Gerek 1992'de Yazıcıoğlu'nun açıkladığı Milli Mutabakat metnindeki “Allah'ın birliği ve risalesi dışında her türlü farklılığın; her türlü görüş ve kavrayış biçiminin meşru kabul edilmesi” şeklindeki sivil yaklaşım ve gerekse partisinin 1993'te yaptığı ilk kurultayda açılan “Allah Yolunda Ezelden Gelip Ebede Gidenleriz”, “Çağımız İslam'da Birliktir”, “Ne AGİK, Ne AT; Yaşasın İslam Birliği” pankartları, 1977 Ankara Konak Sineması'nda önerilen ülkücü anlayışın devamından başka bir şey değildir.

Ortodoks ülkücü yapıdan yıkıcı eleştiriler yaparak kopan bu damarın oturduğu ana zemin her şeyden önce resmî ideoloji, statüko karşıtlığıdır.

70'lerden Milli Mutabakat Metni'ne, 28 Şubat ve 27 Nisan e-muhtırasında takınılan darbe karşıtı sivil tutumdan 2010 anayasa referandumuna kadar uzanan tarihsel bir çizgi var önümüzde.

Ancak güçlü kuramsal metinleri olmayan ve entelektüel unsurlarını kaybeden bu yapının zaman zaman zihnî geri dönüşler yaşadığını görüyoruz.

İslam'la biçimlenmiş Türk tarihinin, kimliğinin yok sayılarak, yeni bir ulus yaratmanın zeminini üretmeye dönük bozkurt, Ergenekon gibi Avrupa tarzı uluslaştırmayla mito-politik araçlara geri dönen, Türkçüler gününü kutlamaya başlayan, son kurultaylarında salona devasa bozkurt resimleri asan, “varlığım Türk varlığına armağan olsun” türü resmi ideolojinin argümanlarını kullanan bu yapının kısaca anlatmaya çalıştığım ve Anadolu sosyolojisine yaslanan ülkücülükten uzaklaşan boşlukları var.

Her şeyden evvel rahmetli Yazıcıoğlu'nun cenazesi için gelen Irak Kürdistan İslam Birliği Partisi Başkanı Selahaddin M.Bahaddin'in “Türkiye kadar Irak'ı ve Kürt kardeşlerinin sorunlarını da dert edinmişti.” cümlesinin nasıl bir paradigma yarılması ortaya koyduğunu yeniden yorumlamalı bu Anadolu çocukları.

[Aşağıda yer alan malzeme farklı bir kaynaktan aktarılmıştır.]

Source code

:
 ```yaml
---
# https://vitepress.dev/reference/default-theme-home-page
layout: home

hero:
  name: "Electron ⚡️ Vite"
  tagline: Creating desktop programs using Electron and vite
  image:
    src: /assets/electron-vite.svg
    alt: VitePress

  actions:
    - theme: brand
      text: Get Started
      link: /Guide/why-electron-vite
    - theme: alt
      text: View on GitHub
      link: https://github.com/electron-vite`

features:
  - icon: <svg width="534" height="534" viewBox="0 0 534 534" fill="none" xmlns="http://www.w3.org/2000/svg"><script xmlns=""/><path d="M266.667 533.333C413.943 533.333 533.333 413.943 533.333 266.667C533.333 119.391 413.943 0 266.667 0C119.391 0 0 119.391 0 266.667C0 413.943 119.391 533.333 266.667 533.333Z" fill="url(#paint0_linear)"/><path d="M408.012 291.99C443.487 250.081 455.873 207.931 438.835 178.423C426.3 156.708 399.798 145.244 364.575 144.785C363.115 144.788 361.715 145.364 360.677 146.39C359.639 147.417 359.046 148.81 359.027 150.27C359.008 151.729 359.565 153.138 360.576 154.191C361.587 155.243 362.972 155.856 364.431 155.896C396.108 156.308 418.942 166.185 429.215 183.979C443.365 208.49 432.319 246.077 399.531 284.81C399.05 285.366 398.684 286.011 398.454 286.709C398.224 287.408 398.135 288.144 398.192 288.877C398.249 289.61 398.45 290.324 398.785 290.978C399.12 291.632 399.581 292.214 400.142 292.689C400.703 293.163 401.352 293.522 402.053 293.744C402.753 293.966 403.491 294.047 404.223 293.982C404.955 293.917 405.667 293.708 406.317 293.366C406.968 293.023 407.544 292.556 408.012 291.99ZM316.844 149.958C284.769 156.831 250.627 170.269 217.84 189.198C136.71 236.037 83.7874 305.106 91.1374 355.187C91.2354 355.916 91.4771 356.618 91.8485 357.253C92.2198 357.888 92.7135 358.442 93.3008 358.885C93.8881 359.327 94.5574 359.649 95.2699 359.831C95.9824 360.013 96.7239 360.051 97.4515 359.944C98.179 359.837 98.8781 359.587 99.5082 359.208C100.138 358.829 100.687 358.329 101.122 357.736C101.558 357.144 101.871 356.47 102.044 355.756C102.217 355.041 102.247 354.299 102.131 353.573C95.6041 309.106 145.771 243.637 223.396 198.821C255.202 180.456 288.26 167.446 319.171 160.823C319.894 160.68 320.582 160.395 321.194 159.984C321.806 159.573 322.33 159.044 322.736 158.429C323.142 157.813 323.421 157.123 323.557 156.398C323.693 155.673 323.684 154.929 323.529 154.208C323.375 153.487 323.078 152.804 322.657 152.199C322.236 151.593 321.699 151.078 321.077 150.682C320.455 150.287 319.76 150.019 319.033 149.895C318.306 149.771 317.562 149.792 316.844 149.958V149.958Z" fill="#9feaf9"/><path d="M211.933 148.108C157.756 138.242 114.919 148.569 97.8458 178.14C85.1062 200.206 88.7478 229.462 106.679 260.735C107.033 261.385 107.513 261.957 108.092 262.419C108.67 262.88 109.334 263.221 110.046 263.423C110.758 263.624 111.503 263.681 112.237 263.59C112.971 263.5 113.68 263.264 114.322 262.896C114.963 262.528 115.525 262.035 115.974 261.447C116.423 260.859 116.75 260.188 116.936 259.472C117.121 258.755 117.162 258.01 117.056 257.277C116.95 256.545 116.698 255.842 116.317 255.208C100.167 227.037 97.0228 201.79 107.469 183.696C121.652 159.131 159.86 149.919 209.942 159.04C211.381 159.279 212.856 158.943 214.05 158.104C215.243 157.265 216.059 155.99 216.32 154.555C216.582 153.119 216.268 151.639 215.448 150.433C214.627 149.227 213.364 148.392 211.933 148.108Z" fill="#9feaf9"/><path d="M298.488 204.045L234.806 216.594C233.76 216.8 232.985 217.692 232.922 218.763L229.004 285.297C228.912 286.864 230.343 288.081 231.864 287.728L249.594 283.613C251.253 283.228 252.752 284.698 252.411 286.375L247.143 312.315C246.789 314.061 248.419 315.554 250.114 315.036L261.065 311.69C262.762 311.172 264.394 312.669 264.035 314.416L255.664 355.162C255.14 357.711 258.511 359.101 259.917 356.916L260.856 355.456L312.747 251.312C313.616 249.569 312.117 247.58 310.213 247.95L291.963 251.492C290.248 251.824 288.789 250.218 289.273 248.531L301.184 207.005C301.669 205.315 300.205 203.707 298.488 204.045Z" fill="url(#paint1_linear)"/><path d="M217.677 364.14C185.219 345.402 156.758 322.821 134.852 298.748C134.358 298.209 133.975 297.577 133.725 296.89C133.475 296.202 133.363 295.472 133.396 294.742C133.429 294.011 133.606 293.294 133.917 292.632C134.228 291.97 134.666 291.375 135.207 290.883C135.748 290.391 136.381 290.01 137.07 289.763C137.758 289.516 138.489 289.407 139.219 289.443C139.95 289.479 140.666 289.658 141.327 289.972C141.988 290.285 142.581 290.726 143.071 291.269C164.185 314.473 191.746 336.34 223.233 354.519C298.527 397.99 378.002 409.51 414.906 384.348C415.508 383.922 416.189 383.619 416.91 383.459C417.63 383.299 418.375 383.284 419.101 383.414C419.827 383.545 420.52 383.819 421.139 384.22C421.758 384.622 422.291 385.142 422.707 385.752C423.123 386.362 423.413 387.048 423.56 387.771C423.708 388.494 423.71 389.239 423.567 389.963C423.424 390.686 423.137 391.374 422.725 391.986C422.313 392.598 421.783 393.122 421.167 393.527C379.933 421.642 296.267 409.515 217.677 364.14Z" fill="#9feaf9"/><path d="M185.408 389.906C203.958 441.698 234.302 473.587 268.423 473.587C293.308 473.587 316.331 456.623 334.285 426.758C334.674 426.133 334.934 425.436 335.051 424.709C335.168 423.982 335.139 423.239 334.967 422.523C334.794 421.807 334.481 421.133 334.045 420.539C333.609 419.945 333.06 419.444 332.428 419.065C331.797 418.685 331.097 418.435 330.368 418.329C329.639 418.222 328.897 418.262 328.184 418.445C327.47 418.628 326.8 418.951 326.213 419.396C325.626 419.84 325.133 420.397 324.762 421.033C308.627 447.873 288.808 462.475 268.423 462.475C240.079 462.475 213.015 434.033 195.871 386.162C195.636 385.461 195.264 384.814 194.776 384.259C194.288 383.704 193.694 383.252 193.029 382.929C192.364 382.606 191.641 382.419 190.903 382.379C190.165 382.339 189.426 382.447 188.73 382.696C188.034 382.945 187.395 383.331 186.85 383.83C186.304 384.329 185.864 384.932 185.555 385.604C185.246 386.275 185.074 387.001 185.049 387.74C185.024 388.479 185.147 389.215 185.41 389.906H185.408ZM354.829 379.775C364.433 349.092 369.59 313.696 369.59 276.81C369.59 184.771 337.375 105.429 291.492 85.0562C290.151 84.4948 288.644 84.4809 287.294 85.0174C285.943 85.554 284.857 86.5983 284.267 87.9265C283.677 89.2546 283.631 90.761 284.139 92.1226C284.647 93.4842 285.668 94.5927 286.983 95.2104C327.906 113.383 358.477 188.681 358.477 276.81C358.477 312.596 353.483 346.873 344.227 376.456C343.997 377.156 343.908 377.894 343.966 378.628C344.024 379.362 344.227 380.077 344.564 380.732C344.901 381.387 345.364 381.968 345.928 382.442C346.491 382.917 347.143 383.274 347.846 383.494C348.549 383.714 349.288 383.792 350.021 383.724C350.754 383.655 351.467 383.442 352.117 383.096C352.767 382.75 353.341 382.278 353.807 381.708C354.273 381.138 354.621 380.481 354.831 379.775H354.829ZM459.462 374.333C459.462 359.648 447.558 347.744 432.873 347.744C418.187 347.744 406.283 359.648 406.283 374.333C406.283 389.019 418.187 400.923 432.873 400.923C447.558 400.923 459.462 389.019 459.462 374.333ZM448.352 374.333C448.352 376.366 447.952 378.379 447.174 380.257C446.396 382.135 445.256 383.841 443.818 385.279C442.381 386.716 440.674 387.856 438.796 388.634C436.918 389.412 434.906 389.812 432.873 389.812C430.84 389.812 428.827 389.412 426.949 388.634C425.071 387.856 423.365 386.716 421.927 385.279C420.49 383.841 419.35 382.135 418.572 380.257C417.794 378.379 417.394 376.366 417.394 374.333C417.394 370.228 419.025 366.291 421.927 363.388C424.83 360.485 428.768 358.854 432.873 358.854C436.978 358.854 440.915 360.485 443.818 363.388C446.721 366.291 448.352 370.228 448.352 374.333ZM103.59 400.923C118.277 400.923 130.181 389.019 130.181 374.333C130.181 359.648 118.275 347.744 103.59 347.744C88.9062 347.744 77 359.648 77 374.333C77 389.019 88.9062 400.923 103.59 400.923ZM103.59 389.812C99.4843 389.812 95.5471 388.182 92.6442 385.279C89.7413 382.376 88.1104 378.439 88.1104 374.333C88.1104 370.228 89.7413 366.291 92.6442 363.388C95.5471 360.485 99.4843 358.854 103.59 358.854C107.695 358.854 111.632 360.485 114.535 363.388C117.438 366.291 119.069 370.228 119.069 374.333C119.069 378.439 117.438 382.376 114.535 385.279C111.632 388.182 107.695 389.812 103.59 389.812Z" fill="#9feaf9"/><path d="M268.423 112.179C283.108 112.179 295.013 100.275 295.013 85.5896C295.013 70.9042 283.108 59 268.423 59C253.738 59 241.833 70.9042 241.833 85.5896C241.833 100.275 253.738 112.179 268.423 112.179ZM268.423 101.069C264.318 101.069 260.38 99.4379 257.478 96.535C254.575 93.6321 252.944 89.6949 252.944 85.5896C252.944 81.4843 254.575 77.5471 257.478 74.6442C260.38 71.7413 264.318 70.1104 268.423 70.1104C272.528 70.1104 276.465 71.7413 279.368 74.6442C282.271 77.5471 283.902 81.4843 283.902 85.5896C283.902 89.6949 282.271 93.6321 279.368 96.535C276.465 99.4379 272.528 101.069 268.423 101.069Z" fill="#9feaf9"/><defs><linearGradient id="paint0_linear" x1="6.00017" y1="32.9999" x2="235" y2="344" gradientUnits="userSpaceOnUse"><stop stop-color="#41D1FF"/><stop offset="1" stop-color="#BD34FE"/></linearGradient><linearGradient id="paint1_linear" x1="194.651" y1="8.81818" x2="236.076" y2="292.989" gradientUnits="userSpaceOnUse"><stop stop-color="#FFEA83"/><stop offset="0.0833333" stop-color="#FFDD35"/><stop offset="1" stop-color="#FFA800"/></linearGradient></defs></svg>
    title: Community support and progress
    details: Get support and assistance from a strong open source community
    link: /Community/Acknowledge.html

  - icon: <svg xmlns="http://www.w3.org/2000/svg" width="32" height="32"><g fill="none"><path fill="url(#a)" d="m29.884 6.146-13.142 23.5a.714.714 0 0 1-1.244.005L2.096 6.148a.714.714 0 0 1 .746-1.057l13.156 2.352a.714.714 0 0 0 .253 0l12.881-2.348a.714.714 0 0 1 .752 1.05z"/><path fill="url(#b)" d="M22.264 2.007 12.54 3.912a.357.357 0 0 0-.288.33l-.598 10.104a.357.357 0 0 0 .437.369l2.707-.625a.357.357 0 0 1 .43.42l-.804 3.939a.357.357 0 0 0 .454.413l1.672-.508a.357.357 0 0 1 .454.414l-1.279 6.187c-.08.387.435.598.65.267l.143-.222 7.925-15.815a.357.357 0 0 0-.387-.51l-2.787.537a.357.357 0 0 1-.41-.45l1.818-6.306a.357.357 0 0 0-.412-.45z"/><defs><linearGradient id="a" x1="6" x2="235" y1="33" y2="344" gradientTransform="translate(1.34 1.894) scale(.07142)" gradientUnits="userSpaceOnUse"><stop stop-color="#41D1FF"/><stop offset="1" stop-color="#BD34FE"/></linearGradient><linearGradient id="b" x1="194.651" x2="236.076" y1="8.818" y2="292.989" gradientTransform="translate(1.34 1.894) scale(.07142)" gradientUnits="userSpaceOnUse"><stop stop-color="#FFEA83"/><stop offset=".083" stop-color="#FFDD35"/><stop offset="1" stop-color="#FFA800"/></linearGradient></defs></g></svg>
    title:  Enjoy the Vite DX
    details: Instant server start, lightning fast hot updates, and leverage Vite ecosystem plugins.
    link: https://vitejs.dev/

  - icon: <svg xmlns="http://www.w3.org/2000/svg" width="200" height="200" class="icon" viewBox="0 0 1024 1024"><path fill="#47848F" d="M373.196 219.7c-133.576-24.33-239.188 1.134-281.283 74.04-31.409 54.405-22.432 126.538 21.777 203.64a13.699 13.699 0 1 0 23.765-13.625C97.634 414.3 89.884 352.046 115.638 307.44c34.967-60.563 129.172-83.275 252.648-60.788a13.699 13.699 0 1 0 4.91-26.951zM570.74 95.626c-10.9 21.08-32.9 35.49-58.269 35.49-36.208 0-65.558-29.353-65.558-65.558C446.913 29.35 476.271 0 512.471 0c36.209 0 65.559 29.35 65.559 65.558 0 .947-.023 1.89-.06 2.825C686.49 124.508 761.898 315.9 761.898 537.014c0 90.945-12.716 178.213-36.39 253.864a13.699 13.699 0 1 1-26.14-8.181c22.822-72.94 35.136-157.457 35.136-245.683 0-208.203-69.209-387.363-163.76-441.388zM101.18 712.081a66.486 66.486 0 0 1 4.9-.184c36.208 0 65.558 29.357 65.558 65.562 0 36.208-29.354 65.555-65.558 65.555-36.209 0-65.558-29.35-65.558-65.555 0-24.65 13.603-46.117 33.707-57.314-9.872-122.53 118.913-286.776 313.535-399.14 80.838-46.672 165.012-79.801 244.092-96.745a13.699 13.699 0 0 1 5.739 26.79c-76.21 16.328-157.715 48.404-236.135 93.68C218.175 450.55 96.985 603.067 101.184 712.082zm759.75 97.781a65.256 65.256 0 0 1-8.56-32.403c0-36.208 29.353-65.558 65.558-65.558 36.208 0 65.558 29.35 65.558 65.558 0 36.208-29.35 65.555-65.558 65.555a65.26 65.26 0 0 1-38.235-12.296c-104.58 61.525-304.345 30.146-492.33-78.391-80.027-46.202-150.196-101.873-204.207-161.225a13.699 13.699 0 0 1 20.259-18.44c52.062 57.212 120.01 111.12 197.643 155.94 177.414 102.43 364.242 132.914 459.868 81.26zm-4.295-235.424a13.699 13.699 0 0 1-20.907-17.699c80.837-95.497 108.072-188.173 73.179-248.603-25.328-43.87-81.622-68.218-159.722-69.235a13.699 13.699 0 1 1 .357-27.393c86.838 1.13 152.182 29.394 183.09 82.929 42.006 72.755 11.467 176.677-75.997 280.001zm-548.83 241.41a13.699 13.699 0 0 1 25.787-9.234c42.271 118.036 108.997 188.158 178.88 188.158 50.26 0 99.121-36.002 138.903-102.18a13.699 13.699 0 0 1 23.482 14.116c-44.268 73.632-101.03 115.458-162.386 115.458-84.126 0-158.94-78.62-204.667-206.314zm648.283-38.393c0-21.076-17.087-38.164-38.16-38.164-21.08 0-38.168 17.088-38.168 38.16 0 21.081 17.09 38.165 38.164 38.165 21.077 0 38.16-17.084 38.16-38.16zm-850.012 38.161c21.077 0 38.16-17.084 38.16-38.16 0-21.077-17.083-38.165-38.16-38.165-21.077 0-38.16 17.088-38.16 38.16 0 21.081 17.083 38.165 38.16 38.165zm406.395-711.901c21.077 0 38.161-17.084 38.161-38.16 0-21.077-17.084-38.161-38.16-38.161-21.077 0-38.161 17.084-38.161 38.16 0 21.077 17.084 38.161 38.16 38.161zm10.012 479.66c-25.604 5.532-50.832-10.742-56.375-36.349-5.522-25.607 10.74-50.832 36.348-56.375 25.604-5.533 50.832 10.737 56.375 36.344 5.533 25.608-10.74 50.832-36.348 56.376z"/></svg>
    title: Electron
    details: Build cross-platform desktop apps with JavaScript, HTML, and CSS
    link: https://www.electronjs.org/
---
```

25 Mart 2009 tarihinde soru işaretleri taşıyan helikopter kazası ile ülkücü hareket içerisinde tarihsel sürekliliği mevcut bir damarı temsil eden Muhsin Yazıcıoğlu aramızdan ayrıldı.

Liderliğini yaptığı siyasal organizasyonun seçimlerde çok düşük yüzdelere karşılık gelmesine rağmen cenazesi, toplumun her kesiminden yüz binleri Ankara’ya sürükleyecek kadar gösterişli oldu.

22 yaşında ve hemen hergün cenazelerin kalktığı 70’lerin ikinci yarısında Ülkü Ocakları Genel Başkanlığı gibi büyük bir sorumluluğu omuzlarına alan Yazıcıoğlu’nun, toplumun farklı katmanlarında meydana getirdiği kabul edilirliğinin köklerini 80 öncesinin şartlarından itibaren anlamaya başlamak gerekiyor.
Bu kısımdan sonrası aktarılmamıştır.